To measure resistance, one needs current source to push current through the unknown resistor, while the voltmeter part of multimeter takes care of measurement of voltage drop on the resistor, being proportional to the resistor value.
That is the simple part and really, majority of multimeters do operate in this way. I sketched a quick sketch of such as multimeter
As you can see, it's really that simple, but this picture already uncovers a few usual devils hidden in details.
First of them is voltage reference above the central, ADC part. This voltage reference should be as stable as possible, with regard to temperature and ageing. It doesn't need to be very accurate (non-accurate voltage can be "calibrated out") but drift with temperature and age is hard to predict and compensate for.
Another part that makes the design a bit more tricky is isolator. Since the measured voltage could be on any potential, perhaps floating on higher voltage or you may have two multimeters measuring at different part of the circuit, it is usually needed to have the COMMON (black wire of your typical multimeter) disconnected from power ground or each other. That's why the reference/amplifier/ADC part is usually "floating" or "guarded" (often referred as inguard part) and the MCU/interface/user IO is usually "grounded", via power outlet or USB or other connection to PC (usually referred as outguard part). This separation is usually not needed for handheld multimeters, operated from battery, being floating per design.
The main course of this project is ADC. While there are relatively good ADC in integrated form (AD7177, LTC2380), I opted for traditional multi-slope implementation, being used for decades in many high-resolution meter and still unsurpassed by integrated ADCs in electrical parameters. What more, this type of ADC is literally built from opamps and analog switches. I think it's very demonstrative how gigh-performance analo to digital converter can be built from a few vbasic building blocks, without the need for "black boxes".
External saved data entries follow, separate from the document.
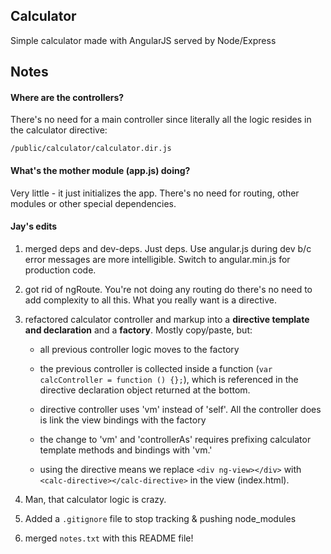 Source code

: ## Calculator

Simple calculator made with AngularJS served by Node/Express

## Notes

#### Where are the controllers?

There's no need for a main controller since literally all the logic resides in the calculator directive:

`/public/calculator/calculator.dir.js`

#### What's the mother module (app.js) doing?

Very little - it just initializes the app.  There's no need for routing, other modules or other special dependencies.

#### Jay's edits

1.  merged deps and dev-deps.  Just deps.  Use angular.js during dev b/c error messages are more intelligible.  Switch to angular.min.js for production code.

2.  got rid of ngRoute.  You're not doing any routing do there's no need to add complexity to all this.  What you really want is a directive.

3.  refactored calculator controller and markup into a **directive template and declaration** and a **factory**.  Mostly copy/paste, but:

    * all previous controller logic moves to the factory
    
    * the previous controller is collected inside a function (`var calcController = function () {};`), which is referenced in the directive declaration object returned at the bottom.
    
    * directive controller uses 'vm' instead of 'self'.  All the controller does is link the view bindings with the factory

    * the change to 'vm' and 'controllerAs' requires prefixing calculator template methods and bindings with 'vm.'
    
    * using the directive means we replace `<div ng-view></div>` with `<calc-directive></calc-directive>` in the view (index.html).
    
4.  Man, that calculator logic is crazy.

5.  Added a `.gitignore` file to stop tracking & pushing node_modules

6.  merged `notes.txt` with this README file! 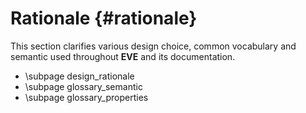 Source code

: Rationale {#rationale}
=========

This section clarifies various design choice, common vocabulary and semantic used throughout
**EVE** and its documentation.

- \subpage design_rationale
- \subpage glossary_semantic
- \subpage glossary_properties
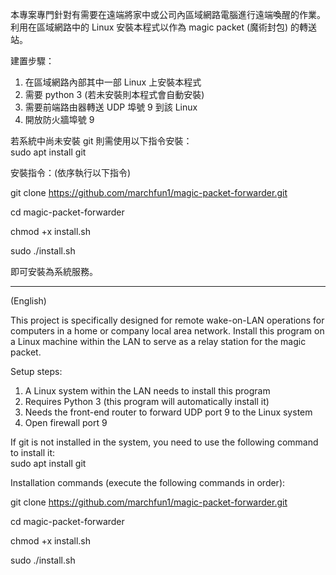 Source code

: 本專案專門針對有需要在遠端將家中或公司內區域網路電腦進行遠端喚醒的作業。利用在區域網路中的 Linux 安裝本程式以作為 magic packet (魔術封包) 的轉送站。  

建置步驟：
  1. 在區域網路內部其中一部 Linux 上安裝本程式
  2. 需要 python 3 (若未安裝則本程式會自動安裝)  
  3. 需要前端路由器轉送 UDP 埠號 9 到該 Linux
  4. 開放防火牆埠號 9  

若系統中尚未安裝 git 則需使用以下指令安裝：  
  sudo apt install git  

安裝指令：(依序執行以下指令)  

  git clone https://github.com/marchfun1/magic-packet-forwarder.git  

  cd magic-packet-forwarder  

  chmod +x install.sh  

  sudo ./install.sh  
  
即可安裝為系統服務。    

----------------------------------------------------------------------------------------
(English)

This project is specifically designed for remote wake-on-LAN operations for computers in a home or company local area network. Install this program on a Linux machine within the LAN to serve as a relay station for the magic packet.  

Setup steps:  

  1. A Linux system within the LAN needs to install this program  
  2. Requires Python 3 (this program will automatically install it)
  3. Needs the front-end router to forward UDP port 9 to the Linux system
  4. Open firewall port 9  

If git is not installed in the system, you need to use the following command to install it:  
  sudo apt install git

Installation commands (execute the following commands in order):

  git clone https://github.com/marchfun1/magic-packet-forwarder.git  
  
  cd magic-packet-forwarder  
  
  chmod +x install.sh  
  
  sudo ./install.sh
In some multislope ADC (by the way, reading this HP journal is very advisable for understanding how integrating ADCs do work) implementations, the integrator has numerous of switching sources - either input voltage, ground or Vref+/Vref- inputs via one or more resistors. This typically leads to composite custom resistor network, where most of the precision of the ADC is hidden. This is viable way for mass production, but not that much for one-off hobby prototype. Resistor networks with good tracking like LT5400 are available, with four resistors per package. In my original concept I'd need five resistors - one for input current integration, two for fast runup integration and two for slow rundown integration. Aside from resistors, I needed to solve another important decision - integration switches. With five resistors I need six (five plus integrator reset) switches. That is unfortunate, because switches like DG211B have only four channels per package. I can add more IC packages, but it takes more PCB area (not that much of a problem), but what is worse, requires longer tracks of sensitive signals and more convoluted guarding etc...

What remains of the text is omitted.